AI technology helps count sea lice

Sea Lice

New technology is being used to count sea lice on salmon more accurately, leading to a greater understanding of how to breed resistance to the parasite.

Benchmark Genetics Norway has collaborated with the Danish Technological Institute on a new process that uses imaging technology and artificial intelligence to analyse the number of sea lice in real time. Counting this way is much faster than the manual counting approach normally used.

As Hooman Moghadam, Senior Research Scientist with Benchmark, explains, counting the number of sea lice is critical to assessing the fish’s resistance and, therefore, helps to build up datasets of the genetic make-up (“phenotypes”) that can best help salmon to survive.

The imaging technology uses a combination of a half-circular light-dome (CSS dome light HPD2-400FC) and a 5-megapixel monochrome camera to take an image of each salmon. The high-power light-dome has three individual triggered colour diodes: red (622 nm), green (525 nm) and blue (470 nm).

The mono-camera takes one picture at each wavelength, and then images are post-processed using the developed AI. It was found that this imaging system provides the user with the best visibility and contrast between the lice and the fish. The algorithm uses a deep learning segmentation model based on a multiple convolutional network architecture U-net image model, initially developed for biomedical image segmentation.

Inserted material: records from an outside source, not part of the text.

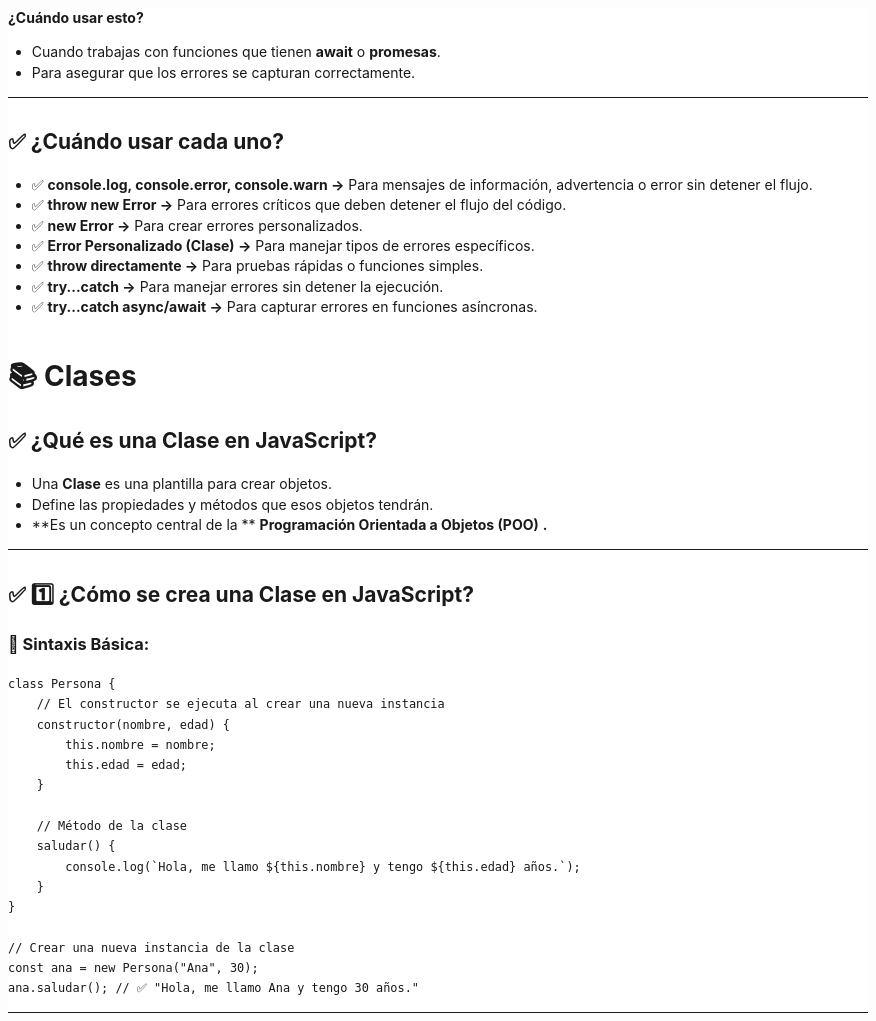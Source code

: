 **¿Cuándo usar esto?**

* Cuando trabajas con funciones que tienen **await** o **promesas**.
* Para asegurar que los errores se capturan correctamente.

---

## **✅ ¿Cuándo usar cada uno?**

* ✅ **console.log, console.error, console.warn →** Para mensajes de información, advertencia o error sin detener el flujo.
* ✅ **throw new Error →** Para errores críticos que deben detener el flujo del código.
* ✅ **new Error →** Para crear errores personalizados.
* ✅ **Error Personalizado (Clase) →** Para manejar tipos de errores específicos.
* ✅ **throw directamente →** Para pruebas rápidas o funciones simples.
* ✅ **try...catch →** Para manejar errores sin detener la ejecución.
* ✅ **try...catch async/await →** Para capturar errores en funciones asíncronas.

# 📚 Clases

## **✅ ¿Qué es una Clase en JavaScript?**

* Una **Clase** es una plantilla para crear objetos.
* Define las propiedades y métodos que esos objetos tendrán.
* **Es un concepto central de la ** **Programación Orientada a Objetos (POO)** **.**

---

## **✅ 1️⃣ ¿Cómo se crea una Clase en JavaScript?**

### **📌 Sintaxis Básica:**

```
class Persona {
    // El constructor se ejecuta al crear una nueva instancia
    constructor(nombre, edad) {
        this.nombre = nombre;
        this.edad = edad;
    }

    // Método de la clase
    saludar() {
        console.log(`Hola, me llamo ${this.nombre} y tengo ${this.edad} años.`);
    }
}

// Crear una nueva instancia de la clase
const ana = new Persona("Ana", 30);
ana.saludar(); // ✅ "Hola, me llamo Ana y tengo 30 años."
```

---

The AI model is trained to segment the sea lice and salmon. After image segmentation, the sea lice are filtered and counted. By repeating this process many times and automatically augmenting the image appearance in various ways, the model learns the shape and becomes robust against varying fish and lice sizes, image angles, illumination variations etc. The training dataset is created by manually marking pixels with lice in the image.

The model can then compare its results against the training dataset and gets trained. The bigger the training dataset, the more accurate the algorithm can detect lice. The model’s performance improvement is verified by keeping a subset of the annotated data for model validation.

The Danish Technological Institute (DTI) is a self-owned and non-profit research and technology organisation.